Exercise requirements: Within the entries that follow, show each line where the word "ambiguity" occurs.

Information:
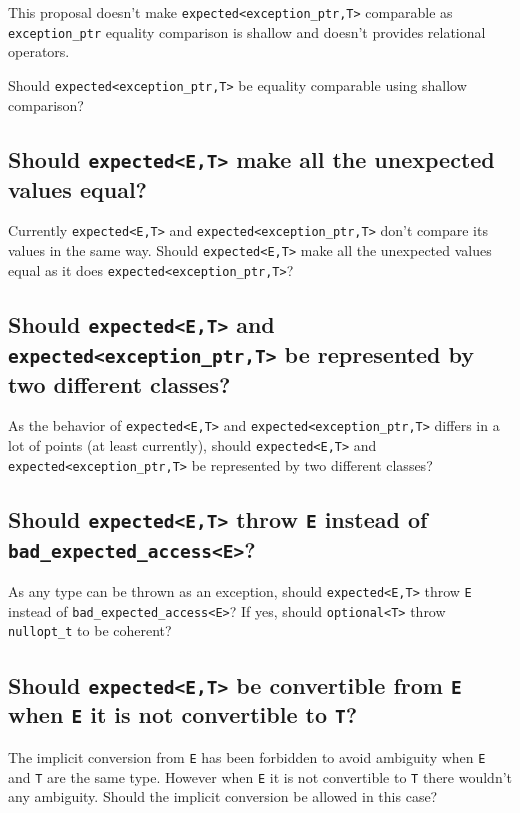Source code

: \documentclass[a4paper,10pt]{article}
\newcommand{\cpp}[1]{\lstinline{#1}}
\begin{document}
This proposal doesn't make \cpp{expected<exception_ptr,T>} comparable as \cpp{exception_ptr} equality comparison is shallow and doesn't provides relational operators.

Should \cpp{expected<exception_ptr,T>} be equality comparable using shallow comparison?

\subsection{Should \cpp{expected<E,T>} make all the unexpected values equal?}

Currently \cpp{expected<E,T>} and \cpp{expected<exception_ptr,T>} don't compare its values in the same way.
Should \cpp{expected<E,T>} make all the unexpected values equal as it does \cpp{expected<exception_ptr,T>}?

\subsection{Should \cpp{expected<E,T>} and \cpp{expected<exception_ptr,T>} be represented by two different classes?}

As the behavior of \cpp{expected<E,T>} and \cpp{expected<exception_ptr,T>} differs in a lot of points (at least currently), should \cpp{expected<E,T>} and \cpp{expected<exception_ptr,T>} be represented by two different classes?

\subsection{Should \cpp{expected<E,T>} throw \cpp{E} instead of \cpp{bad_expected_access<E>}?}

As any type can be thrown as an exception, should \cpp{expected<E,T>} throw \cpp{E} instead of \cpp{bad_expected_access<E>}? 
If yes, should \cpp{optional<T>} throw \cpp{nullopt_t} to be coherent? 

\subsection{Should \cpp{expected<E,T>} be convertible from \cpp{E} when \cpp{E} it is not convertible to \cpp{T}?}

The implicit conversion from \cpp{E} has been forbidden to avoid ambiguity when \cpp{E} and \cpp{T} are the same type. 
However when \cpp{E} it is not convertible to \cpp{T} there wouldn't any ambiguity. 
Should the implicit conversion be allowed in this case?
\end{document}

Completed exercise:
The implicit conversion from \cpp{E} has been forbidden to avoid ambiguity when \cpp{E} and \cpp{T} are the same type. 
However when \cpp{E} it is not convertible to \cpp{T} there wouldn't any ambiguity. 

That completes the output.